# PART III: CLASSIFICATION (fine-tuning Bert model)

## 1. Setting up for the fine-tuning.

In [1]:
# Load nessesary libraries.
import pandas as pd
import torch
from torch import nn
from transformers import BertForSequenceClassification, AutoTokenizer, Trainer, TrainingArguments
from sklearn.model_selection import train_test_split
from sklearn.utils.class_weight import compute_class_weight
from sklearn.metrics import accuracy_score, confusion_matrix, classification_report, precision_recall_fscore_support
from datasets import DatasetDict, Dataset
import plotly.figure_factory as ff
import warnings
warnings.filterwarnings('ignore')

  "class": algorithms.Blowfish,


In [2]:
# Download a compatible Pytorch version.
# !pip3 install torch torchvision torchaudio --index-url https://download.pytorch.org/whl/cu118

# Check whether CUDA is accessible.
cuda_available = torch.cuda.is_available()
cuda_device= torch.cuda.get_device_name(0)
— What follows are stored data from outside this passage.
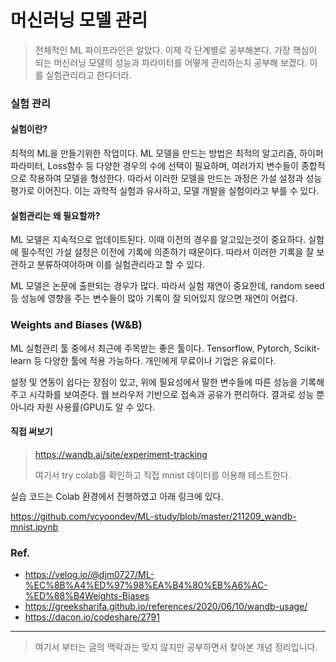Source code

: # 머신러닝 모델 관리

> 전체적인 ML 파이프라인은 알았다. 이제 각 단계별로 공부해본다. 가장 핵심이 되는 머신러닝 모델의 성능과 파라미터를 어떻게 관리하는지 공부해 보겠다. 이를 실험관리라고 한다더라.

### 실험 관리

#### 실험이란?

최적의 ML을 만들기위한 작업이다. ML 모델을 만드는 방법은 최적의 알고리즘, 하이퍼 파라미터, Loss함수 등 다양한 경우의 수에 선택이 필요하며, 여러가지 변수들이 종합적으로 작용하여 모델을 형성한다. 따라서 이러한 모델을 만드는 과정은 가설 설정과 성능 평가로 이어진다. 이는 과학적 실험과 유사하고, 모델 개발을 실험이라고 부를 수 있다.



#### 실험관리는 왜 필요할까?

ML 모델은 지속적으로 업데이트된다. 이때 이전의 경우를 알고있는것이 중요하다. 실험에 필수적인 가설 설정은 이전에 기록에 의존하기 때문이다. 따라서 이러한 기록을 잘 보관하고 분류하여야하며 이를 실험관리라고 할 수 있다.

ML 모델은 논문에 출판되는 경우가 많다. 따라서 실험 재연이 중요한데, random seed 등 성능에 영향을 주는 변수들이 많아 기록이 잘 되어있지 않으면 재연이 어렵다.



### Weights and Biases (W&B)

ML 실험관리 툴 중에서 최근에 주목받는 좋은 툴이다. Tensorflow, Pytorch, Scikit-learn 등 다양한 툴에 적용 가능하다. 개인에게 무료이나 기업은 유료이다.

설정 및 연동이 쉽다는 장점이 있고, 위에 필요성에서 말한 변수들에 따른 성능을 기록해주고 시각화를 보여준다. 웹 브라우저 기반으로 접속과 공유가 편리하다.  결과로 성능 뿐 아니라 자원 사용률(GPU)도 알 수 있다.



#### 직접 써보기

> https://wandb.ai/site/experiment-tracking
>
> 여기서 try colab를 확인하고 직접 mnist 데이터를 이용해 테스트한다.

실습 코드는 Colab 환경에서 진행하였고 아래 링크에 있다.

https://github.com/ycyoondev/ML-study/blob/master/211209_wandb-mnist.ipynb





### Ref.

- https://velog.io/@djm0727/ML-%EC%8B%A4%ED%97%98%EA%B4%80%EB%A6%AC-%ED%88%B4Weights-Biases
- https://greeksharifa.github.io/references/2020/06/10/wandb-usage/
- https://dacon.io/codeshare/2791



---

> 여기서 부터는 글의 맥락과는 맞지 않지만 공부하면서 찾아본 개념 정리입니다.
if cuda_available == True:
    print('CUDA was successfully installed and compiled on my device.')
    print('CUDA device name is:', cuda_device)
else:
    print('Cuda in not available')

CUDA was successfully installed and compiled on my device.
CUDA device name is: NVIDIA GeForce GTX 1650


## 2 Preprocessing

In [3]:
# Import finalized dataset as pandas data frame.
df = pd.read_csv('data_jobads_final.csv', index_col=None)

# Apply the final touch.
df['job_description'] = df['job_description'].str.replace('\n', ' ')
df = df.dropna()
df = df.iloc[:,-2:]
df = df.reset_index(drop=True)

df.head(2)

Unnamed: 0,job_description,label
0,silver stream healthcare group offer great emp...,registered_nurse
1,create a better future for yourself recruitne...,registered_nurse


In [4]:
# Check the 'label' column for unique values.
labels = df['label'].unique().tolist()

print(labels)

['registered_nurse', 'electrician', 'data_analyst']


In [5]:
# Create 'id2label', 'label2id' variables for mapping the labels.
num_labels = len(labels)
id2label = {id:label for id, label in enumerate(labels)}
label2id = {label: id for id, label in enumerate(labels)}

print(id2label)
print(label2id)

{0: 'registered_nurse', 1: 'electrician', 2: 'data_analyst'}
{'registered_nurse': 0, 'electrician': 1, 'data_analyst': 2}


In [6]:
# Encode the 'label' column.
df['label_encoded'] = df.label.map(lambda x: label2id[x.strip()])

df.head(2)

Unnamed: 0,job_description,label,label_encoded
0,silver stream healthcare group offer great emp...,registered_nurse,0
1,create a better future for yourself recruitne...,registered_nurse,0


In [7]:
# Examine the distribution and value counts for the 'label_encoded' column.
print("the proportion of total label ID:".upper())
print(df['label_encoded'].value_counts(normalize=True).sort_index(), '\n')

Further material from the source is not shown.